Jack (Adam Goldberg) won’t take the subway, for fear of a Muslim terrorist attack; Marion (Delpy) insists that France is terror-free. Jack hates Marion’s leering ex-boyfriends; Marion thinks their blatant sexual advances are no big deal. The lovers meet one cabbie who is anti-Semitic, and various others who hate gays, Romanians, women and Arabs. At a party, one of the leering ex’s calls Jack a “happy, hairy Jew” — even though Jack says he is technically non-Jewish because his mother is Catholic. The ex retorts that Hitler would not have hesitated to put him in a concentration camp, nor would any of the French partiers getting drunk in that very room. “I never liked camp,” Jack replies, aghast.
Critics have compared the characters to those from the early films of Woody Allen. If Delpy, 37, comes off as a French version of Annie Hall (even in person at the W Hotel, she is so anxious that she picks at her fingernails), Goldberg is like a hipster version of Allen, always beleaguered — yet covered in tattoos. Delpy, who previously starred in and co-wrote the Oscar-nominated screenplay for the romantic dramedy “Before Sunset,” says she intended “Paris” to be “meaner and more politically incorrect” than her previous romantic comedies. She says she wrote the role of Jack specifically for Goldberg, who also has a Jewish father and a Catholic mother, and who is best known for playing Jewish characters in films such as “Saving Private Ryan” and “The Hebrew Hammer.”
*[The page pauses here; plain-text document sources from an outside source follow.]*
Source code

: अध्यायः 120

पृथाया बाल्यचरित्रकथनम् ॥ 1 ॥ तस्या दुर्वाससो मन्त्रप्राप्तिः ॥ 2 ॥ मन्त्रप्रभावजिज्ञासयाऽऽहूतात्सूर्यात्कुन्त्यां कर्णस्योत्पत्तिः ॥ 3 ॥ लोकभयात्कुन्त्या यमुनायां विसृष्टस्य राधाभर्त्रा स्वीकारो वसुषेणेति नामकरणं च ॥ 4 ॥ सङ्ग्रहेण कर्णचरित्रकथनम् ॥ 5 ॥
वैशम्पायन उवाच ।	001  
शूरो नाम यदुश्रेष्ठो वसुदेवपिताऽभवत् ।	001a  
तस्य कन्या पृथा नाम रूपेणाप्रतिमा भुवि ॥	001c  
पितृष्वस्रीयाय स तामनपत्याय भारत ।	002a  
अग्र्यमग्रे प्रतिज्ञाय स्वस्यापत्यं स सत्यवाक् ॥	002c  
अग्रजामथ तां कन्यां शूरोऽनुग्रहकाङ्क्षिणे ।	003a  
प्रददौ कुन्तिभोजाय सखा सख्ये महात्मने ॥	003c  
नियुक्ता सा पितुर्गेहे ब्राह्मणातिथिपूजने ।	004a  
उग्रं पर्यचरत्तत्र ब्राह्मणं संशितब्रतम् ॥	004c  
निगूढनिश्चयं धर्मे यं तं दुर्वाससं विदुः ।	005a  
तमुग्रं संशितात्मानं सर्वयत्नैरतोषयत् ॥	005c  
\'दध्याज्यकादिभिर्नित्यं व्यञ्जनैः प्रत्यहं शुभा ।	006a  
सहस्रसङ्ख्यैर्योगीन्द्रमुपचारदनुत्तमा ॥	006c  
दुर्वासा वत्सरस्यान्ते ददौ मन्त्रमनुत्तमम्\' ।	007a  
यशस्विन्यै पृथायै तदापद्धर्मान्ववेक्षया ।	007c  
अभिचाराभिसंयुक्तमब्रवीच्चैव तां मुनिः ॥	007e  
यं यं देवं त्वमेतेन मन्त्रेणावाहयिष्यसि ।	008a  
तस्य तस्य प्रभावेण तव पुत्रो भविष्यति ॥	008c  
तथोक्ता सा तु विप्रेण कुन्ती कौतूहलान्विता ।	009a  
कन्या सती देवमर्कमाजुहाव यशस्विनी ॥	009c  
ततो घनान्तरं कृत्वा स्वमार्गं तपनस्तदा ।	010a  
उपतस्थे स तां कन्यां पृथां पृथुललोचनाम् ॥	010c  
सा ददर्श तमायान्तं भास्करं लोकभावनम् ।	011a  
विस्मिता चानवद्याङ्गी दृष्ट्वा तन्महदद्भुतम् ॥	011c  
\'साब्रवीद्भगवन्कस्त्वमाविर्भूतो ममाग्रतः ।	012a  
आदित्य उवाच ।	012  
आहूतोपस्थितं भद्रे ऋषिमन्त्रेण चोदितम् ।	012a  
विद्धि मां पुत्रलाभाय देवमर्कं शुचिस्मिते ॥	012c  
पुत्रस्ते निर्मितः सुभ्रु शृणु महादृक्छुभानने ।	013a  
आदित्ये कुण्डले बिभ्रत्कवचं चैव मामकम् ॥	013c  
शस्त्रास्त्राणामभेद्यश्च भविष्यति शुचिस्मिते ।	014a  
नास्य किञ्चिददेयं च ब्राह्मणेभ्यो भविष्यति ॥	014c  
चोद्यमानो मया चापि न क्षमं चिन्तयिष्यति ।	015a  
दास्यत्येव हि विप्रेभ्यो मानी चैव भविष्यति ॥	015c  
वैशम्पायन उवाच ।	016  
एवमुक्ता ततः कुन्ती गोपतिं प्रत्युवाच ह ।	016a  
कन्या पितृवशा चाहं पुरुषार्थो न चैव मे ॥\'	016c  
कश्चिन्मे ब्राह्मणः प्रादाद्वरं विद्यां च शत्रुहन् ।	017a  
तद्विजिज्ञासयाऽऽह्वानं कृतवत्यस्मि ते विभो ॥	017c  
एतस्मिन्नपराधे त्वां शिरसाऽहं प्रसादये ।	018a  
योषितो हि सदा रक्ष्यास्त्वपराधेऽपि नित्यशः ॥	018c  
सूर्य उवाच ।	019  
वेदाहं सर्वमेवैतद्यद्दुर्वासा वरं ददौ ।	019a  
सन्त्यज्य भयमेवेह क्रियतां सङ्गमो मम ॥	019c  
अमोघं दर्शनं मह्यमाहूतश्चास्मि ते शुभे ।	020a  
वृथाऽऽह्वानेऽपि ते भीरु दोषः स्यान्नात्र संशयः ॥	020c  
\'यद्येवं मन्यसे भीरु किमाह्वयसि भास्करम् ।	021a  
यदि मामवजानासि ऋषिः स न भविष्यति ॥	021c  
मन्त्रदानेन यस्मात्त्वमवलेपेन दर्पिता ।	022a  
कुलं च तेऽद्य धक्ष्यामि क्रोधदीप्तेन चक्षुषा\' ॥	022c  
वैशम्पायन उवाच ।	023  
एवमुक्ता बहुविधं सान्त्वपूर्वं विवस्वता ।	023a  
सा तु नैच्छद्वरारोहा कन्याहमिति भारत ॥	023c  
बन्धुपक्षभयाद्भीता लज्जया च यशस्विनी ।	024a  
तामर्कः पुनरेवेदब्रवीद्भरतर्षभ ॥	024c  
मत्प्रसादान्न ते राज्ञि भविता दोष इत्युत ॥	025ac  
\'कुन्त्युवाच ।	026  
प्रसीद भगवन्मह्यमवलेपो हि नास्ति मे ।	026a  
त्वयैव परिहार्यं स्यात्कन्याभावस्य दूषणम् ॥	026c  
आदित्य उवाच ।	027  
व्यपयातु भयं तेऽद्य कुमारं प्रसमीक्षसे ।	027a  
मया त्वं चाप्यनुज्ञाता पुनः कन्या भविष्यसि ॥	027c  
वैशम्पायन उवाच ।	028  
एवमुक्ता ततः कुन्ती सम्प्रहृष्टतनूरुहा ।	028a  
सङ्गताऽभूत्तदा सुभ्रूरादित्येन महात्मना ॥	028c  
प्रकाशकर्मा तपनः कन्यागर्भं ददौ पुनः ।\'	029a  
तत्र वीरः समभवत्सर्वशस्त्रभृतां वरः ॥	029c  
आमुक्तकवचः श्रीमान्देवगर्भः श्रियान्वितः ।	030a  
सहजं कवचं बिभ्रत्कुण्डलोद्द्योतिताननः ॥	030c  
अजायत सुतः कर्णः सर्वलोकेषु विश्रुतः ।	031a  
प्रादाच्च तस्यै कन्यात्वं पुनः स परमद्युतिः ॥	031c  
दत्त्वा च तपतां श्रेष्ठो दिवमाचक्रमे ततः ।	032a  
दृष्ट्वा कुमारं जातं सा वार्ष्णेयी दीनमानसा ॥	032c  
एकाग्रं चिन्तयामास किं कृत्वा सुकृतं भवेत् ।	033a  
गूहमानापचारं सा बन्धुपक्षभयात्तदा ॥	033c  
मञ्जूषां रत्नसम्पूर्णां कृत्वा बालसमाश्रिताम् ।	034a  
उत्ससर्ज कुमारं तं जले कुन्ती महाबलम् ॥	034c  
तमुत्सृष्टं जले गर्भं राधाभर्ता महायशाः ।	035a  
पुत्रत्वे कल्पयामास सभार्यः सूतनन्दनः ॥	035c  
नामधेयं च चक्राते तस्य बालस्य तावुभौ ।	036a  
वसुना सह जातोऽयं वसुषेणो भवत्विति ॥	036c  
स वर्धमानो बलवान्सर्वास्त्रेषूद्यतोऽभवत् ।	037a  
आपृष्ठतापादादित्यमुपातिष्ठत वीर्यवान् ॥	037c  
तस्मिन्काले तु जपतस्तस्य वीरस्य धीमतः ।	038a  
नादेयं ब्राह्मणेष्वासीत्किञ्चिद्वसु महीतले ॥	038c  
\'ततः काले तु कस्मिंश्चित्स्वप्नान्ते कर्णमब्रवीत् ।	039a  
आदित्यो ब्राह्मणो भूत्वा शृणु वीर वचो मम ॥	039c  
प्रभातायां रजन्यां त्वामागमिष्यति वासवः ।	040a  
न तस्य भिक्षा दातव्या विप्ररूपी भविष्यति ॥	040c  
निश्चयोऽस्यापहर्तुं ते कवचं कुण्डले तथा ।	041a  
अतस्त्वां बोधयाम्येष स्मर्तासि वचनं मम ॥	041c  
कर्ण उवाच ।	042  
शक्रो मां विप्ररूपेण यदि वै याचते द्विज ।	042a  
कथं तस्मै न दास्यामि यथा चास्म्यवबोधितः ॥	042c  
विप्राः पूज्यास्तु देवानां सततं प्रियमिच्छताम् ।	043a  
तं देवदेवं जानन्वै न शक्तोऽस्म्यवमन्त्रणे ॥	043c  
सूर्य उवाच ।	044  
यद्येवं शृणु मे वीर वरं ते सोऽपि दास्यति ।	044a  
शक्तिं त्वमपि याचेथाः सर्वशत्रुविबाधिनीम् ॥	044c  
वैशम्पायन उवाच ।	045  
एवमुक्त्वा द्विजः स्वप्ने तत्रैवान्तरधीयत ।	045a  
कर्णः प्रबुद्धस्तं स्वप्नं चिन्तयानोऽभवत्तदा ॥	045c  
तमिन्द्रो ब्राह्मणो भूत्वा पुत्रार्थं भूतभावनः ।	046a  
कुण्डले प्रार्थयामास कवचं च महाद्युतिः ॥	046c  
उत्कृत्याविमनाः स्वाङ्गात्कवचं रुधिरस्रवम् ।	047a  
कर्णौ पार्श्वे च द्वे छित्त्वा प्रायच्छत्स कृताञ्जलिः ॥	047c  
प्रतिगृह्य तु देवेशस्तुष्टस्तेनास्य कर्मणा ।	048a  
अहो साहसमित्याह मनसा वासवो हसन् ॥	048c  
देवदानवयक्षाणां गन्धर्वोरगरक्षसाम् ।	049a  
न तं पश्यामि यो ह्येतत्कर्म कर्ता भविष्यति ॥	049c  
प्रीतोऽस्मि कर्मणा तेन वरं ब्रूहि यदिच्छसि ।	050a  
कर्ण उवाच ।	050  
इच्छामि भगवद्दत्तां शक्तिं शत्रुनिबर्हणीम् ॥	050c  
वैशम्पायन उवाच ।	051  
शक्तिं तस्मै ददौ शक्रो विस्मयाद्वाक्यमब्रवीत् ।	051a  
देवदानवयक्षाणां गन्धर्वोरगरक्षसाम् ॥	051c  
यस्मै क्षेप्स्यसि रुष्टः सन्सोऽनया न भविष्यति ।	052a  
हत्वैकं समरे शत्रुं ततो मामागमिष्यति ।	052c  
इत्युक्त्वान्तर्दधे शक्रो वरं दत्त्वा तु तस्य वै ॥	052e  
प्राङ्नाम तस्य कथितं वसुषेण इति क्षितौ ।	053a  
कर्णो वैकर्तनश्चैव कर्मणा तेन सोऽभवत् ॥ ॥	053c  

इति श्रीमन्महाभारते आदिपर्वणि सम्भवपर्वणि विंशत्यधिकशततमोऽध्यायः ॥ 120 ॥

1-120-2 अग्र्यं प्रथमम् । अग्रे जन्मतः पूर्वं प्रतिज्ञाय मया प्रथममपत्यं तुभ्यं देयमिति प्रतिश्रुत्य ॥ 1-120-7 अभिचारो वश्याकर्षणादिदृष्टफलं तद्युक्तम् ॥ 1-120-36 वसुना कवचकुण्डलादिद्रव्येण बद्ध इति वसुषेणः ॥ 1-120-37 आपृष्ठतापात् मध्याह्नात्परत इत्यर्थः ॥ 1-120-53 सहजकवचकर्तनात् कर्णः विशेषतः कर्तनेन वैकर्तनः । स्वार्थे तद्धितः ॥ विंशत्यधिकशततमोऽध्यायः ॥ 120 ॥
“I created the role for Adam because he has a sad clown quality, and I needed an actor who looks funny when he gets upset,” she adds. “The more he suffers, and the more he is terrorized by his environment, the funnier he is. I needed the character to be in pain constantly, because as Jack says in the film, ‘Paris is hell!'” Delpy quickly adds that she loves Paris, but that the residents “can be very tough on visitors — and I feel their pain.”
While the movie focuses on the dissolution of a relationship involving two cerebral yet very different people, it also pokes fun at what Delpy calls “the casual nature of French anti-Semitism and racism.”
She says that some French observers have taken offense at her movie, because she is herself an expatriate living in West Hollywood who dares to critique France. In response, she insists that she is an equal opportunity offender. Her own character is ditzy and callous, and Jack comes off as a person “who is a man first of all, before being Jewish or intellectual.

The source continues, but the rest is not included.